Scan the records and identify every line in which the string "consequences" occurs, then return those lines.

- [The input]
____________
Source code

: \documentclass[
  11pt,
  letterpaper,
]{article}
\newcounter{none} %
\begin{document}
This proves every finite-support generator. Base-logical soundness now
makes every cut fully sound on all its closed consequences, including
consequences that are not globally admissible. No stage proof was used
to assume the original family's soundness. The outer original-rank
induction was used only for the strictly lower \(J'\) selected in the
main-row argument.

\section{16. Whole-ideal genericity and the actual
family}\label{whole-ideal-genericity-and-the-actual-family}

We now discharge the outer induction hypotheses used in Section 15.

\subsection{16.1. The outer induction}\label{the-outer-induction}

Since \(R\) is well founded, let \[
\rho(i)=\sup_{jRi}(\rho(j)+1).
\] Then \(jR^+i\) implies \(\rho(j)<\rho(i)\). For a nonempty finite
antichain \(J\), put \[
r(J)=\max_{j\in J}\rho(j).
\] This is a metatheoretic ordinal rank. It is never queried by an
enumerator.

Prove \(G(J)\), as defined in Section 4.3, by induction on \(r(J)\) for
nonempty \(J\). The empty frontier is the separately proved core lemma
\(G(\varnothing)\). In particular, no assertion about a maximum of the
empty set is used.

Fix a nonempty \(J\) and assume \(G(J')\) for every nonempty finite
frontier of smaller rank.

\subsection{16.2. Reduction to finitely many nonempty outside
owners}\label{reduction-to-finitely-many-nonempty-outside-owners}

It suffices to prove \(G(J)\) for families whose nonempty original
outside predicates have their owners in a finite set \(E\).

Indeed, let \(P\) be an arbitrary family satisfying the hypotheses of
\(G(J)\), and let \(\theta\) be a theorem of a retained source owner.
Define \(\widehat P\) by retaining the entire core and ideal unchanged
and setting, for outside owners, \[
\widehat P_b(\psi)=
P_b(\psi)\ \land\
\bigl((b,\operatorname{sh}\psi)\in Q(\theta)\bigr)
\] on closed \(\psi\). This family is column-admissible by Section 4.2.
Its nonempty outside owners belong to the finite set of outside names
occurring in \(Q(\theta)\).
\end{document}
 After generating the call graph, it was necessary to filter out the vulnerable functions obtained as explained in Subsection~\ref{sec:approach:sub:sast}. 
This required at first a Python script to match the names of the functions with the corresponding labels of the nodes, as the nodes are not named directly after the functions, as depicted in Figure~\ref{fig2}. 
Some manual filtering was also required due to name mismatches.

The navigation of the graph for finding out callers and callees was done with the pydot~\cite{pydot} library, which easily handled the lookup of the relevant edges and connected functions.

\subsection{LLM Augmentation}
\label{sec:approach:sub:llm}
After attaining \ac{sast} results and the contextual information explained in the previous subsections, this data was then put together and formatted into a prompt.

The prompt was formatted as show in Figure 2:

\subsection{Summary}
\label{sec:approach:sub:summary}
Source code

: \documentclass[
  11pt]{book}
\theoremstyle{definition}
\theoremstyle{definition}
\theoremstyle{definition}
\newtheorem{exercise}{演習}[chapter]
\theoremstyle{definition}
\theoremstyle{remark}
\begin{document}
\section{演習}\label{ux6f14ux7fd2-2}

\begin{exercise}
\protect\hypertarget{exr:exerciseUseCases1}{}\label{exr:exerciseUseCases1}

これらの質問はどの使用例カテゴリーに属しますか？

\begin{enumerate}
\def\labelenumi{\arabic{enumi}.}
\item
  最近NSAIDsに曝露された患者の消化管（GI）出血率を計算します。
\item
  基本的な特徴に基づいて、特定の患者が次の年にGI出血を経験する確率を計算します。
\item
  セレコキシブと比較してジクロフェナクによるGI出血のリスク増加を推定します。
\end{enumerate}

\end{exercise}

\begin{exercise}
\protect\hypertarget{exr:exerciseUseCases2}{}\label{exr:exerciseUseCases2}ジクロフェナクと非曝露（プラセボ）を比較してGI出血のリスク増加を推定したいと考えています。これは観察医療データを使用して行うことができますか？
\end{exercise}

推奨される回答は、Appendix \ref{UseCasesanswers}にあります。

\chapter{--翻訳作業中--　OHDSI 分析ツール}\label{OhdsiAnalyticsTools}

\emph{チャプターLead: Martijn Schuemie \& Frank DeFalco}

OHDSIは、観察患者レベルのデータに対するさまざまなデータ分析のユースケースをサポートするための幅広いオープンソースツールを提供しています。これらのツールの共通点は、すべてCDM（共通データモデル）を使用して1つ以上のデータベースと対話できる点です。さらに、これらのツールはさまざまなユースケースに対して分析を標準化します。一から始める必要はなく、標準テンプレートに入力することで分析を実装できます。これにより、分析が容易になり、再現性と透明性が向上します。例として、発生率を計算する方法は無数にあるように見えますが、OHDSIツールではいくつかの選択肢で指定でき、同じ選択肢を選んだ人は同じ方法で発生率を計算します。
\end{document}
____________
- [Solution to this task]
makes every cut fully sound on all its closed consequences, including
consequences that are not globally admissible. No stage proof was used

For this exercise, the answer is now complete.